Working with a local DB defined in a docker-compose file makes life much easier than spinning up a virtual machine. It also is much easier than manually running a docker command to spin up the said database. You can just spin up and tear down a database in an instant, especially when using tools like Liquibase or Flyway that allow building back up your database schema within seconds.
Sometimes you rely on tools that make your life so much easier, especially in software development. And yes, sometimes it works great. Then there are these days that cancel your time savings. Last Friday was one of these days.

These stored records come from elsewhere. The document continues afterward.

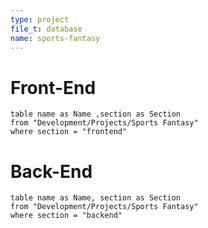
 ```yaml
---
type: project
file_t: database
name: sports-fantasy
---
```


# Front-End 
```dataview
table name as Name ,section as Section
from "Development/Projects/Sports Fantasy"
where section = "frontend"
```

# Back-End
```dataview
table name as Name, section as Section
from "Development/Projects/Sports Fantasy"
where section = "backend"
```
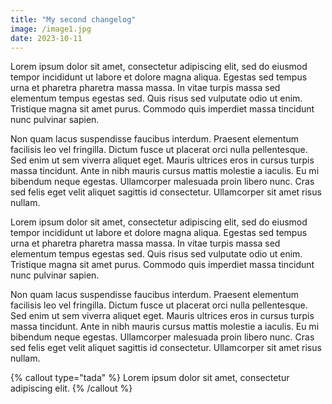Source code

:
 ```yaml
---
title: "My second changelog"
image: /image1.jpg
date: 2023-10-11
---
```


Lorem ipsum dolor sit amet, consectetur adipiscing elit, sed do eiusmod tempor incididunt ut labore et dolore magna aliqua. Egestas sed tempus urna et pharetra pharetra massa massa. In vitae turpis massa sed elementum tempus egestas sed. Quis risus sed vulputate odio ut enim. Tristique magna sit amet purus. Commodo quis imperdiet massa tincidunt nunc pulvinar sapien.

Non quam lacus suspendisse faucibus interdum. Praesent elementum facilisis leo vel fringilla. Dictum fusce ut placerat orci nulla pellentesque. Sed enim ut sem viverra aliquet eget. Mauris ultrices eros in cursus turpis massa tincidunt. Ante in nibh mauris cursus mattis molestie a iaculis. Eu mi bibendum neque egestas. Ullamcorper malesuada proin libero nunc. Cras sed felis eget velit aliquet sagittis id consectetur. Ullamcorper sit amet risus nullam.

Lorem ipsum dolor sit amet, consectetur adipiscing elit, sed do eiusmod tempor incididunt ut labore et dolore magna aliqua. Egestas sed tempus urna et pharetra pharetra massa massa. In vitae turpis massa sed elementum tempus egestas sed. Quis risus sed vulputate odio ut enim. Tristique magna sit amet purus. Commodo quis imperdiet massa tincidunt nunc pulvinar sapien.

Non quam lacus suspendisse faucibus interdum. Praesent elementum facilisis leo vel fringilla. Dictum fusce ut placerat orci nulla pellentesque. Sed enim ut sem viverra aliquet eget. Mauris ultrices eros in cursus turpis massa tincidunt. Ante in nibh mauris cursus mattis molestie a iaculis. Eu mi bibendum neque egestas. Ullamcorper malesuada proin libero nunc. Cras sed felis eget velit aliquet sagittis id consectetur. Ullamcorper sit amet risus nullam.

{% callout type="tada" %}
Lorem ipsum dolor sit amet, consectetur adipiscing elit.
{% /callout %}
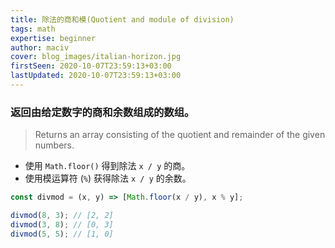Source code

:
 ```yaml
---
title: 除法的商和模(Quotient and module of division)
tags: math
expertise: beginner
author: maciv
cover: blog_images/italian-horizon.jpg
firstSeen: 2020-10-07T23:59:13+03:00
lastUpdated: 2020-10-07T23:59:13+03:00
---
```


### 返回由给定数字的商和余数组成的数组。
> Returns an array consisting of the quotient and remainder of the given numbers.

- 使用 `Math.floor()` 得到除法 `x / y` 的商。
- 使用模运算符 (`%`) 获得除法 `x / y` 的余数。

```js
const divmod = (x, y) => [Math.floor(x / y), x % y];
```

```js
divmod(8, 3); // [2, 2]
divmod(3, 8); // [0, 3]
divmod(5, 5); // [1, 0]
```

While I was running a spike, which is basically exploring potential solutions for a given problem, I hit a wall. I had a configuration error on one of the containers while exploring the various configs we could use to figure a certain problem. That configuration error made the container crash and since it was restarting automatically, I got into a crash-loop situation. At some point, IntelliJ, which I ran my docker-compose file through, froze. From there, I decided to kill it in a mostly peaceful way. This happened a couple of times but one of the times led me to a world of pain. The compose-up command didn’t work anymore. I was stuck with the following message: “driver failed programming external connectivity on endpoint”.
I tried quite a few things like running the compose-up command in the terminal, killing and restarting IntelliJ and even the laptop but nothing.

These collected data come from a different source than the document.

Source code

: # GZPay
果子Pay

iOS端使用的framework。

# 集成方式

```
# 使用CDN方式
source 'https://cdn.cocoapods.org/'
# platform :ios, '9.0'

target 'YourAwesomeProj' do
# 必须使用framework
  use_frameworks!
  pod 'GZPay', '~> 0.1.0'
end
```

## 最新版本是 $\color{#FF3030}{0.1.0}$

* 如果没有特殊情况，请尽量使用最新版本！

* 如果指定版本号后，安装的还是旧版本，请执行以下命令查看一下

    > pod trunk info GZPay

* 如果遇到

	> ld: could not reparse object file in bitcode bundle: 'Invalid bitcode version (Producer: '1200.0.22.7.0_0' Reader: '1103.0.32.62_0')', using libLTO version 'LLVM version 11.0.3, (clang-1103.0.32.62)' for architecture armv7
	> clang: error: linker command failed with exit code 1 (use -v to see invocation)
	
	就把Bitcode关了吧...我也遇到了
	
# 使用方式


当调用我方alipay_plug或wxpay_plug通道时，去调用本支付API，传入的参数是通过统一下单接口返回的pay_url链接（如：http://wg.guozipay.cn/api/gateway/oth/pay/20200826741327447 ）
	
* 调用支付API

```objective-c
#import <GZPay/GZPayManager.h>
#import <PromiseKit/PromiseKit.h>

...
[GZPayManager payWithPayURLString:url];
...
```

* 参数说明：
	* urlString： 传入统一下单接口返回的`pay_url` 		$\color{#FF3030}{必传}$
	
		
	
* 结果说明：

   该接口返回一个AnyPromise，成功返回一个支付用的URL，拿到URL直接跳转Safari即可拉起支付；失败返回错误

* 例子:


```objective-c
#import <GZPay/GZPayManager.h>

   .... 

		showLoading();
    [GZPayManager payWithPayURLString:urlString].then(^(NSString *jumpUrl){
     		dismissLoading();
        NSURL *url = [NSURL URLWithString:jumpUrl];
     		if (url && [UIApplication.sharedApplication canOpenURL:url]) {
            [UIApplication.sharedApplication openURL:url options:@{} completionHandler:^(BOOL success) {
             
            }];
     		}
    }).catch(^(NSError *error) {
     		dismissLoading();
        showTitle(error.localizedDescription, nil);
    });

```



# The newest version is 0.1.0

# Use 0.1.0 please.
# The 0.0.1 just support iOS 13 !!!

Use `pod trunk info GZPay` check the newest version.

“driver failed programming external connectivity on endpoint”
The message remains, taunting me almost. Eventually I figured that the message means that the port is occupied by another process. However, the only process that ever used that port is the one I’m trying to spawn through the compose-up command. This where I went through all the diagnostic commands I knew to check whether the port was occupied and nothing. No other process is using that port so it must me a Docker cock-up.

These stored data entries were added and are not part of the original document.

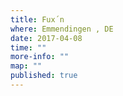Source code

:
 ```yaml
---
title: Fux´n 
where: Emmendingen , DE
date: 2017-04-08
time: ""
more-info: ""
map: ""
published: true
---
```

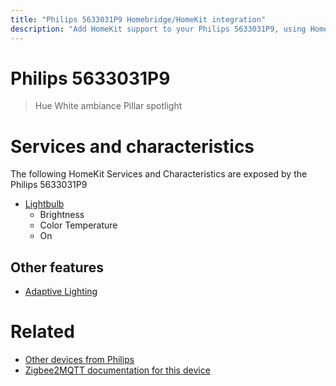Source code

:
 ```yaml
---
title: "Philips 5633031P9 Homebridge/HomeKit integration"
description: "Add HomeKit support to your Philips 5633031P9, using Homebridge, Zigbee2MQTT and homebridge-z2m."
---
```

<!---
This file has been GENERATED using src/docgen/docgen.ts
DO NOT EDIT THIS FILE MANUALLY!
-->
# Philips 5633031P9
> Hue White ambiance Pillar spotlight


# Services and characteristics
The following HomeKit Services and Characteristics are exposed by
the Philips 5633031P9

* [Lightbulb](../../light.md)
  * Brightness
  * Color Temperature
  * On


## Other features
* [Adaptive Lighting](../../light.md)


# Related
* [Other devices from Philips](../index.md#philips)
* [Zigbee2MQTT documentation for this device](https://www.zigbee2mqtt.io/devices/5633031P9.html)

From there, I start searching through DuckDuckGo and I find some stuff on StackOverflow but nothing works or is something I’ve already tried. Eventually, I decided to figure a way to kill Docker efficiently on mac and found a StackOverflow entry that worked. Also, I found an issue on Docker’s GitHub from 2016 describing the same symptoms but long closed. Surprisingly though, a lot of people keep commenting that this happens to them which is why I believe it might just be a symptom of something else. Still, in case you run into a similar issue, here is the command I ran to escape this pain:
killall Docker && open /Applications/Docker.app
Yes, it works only for Mac OS but I’m sure there’s something similar for Windows and I’ll add it if I find it.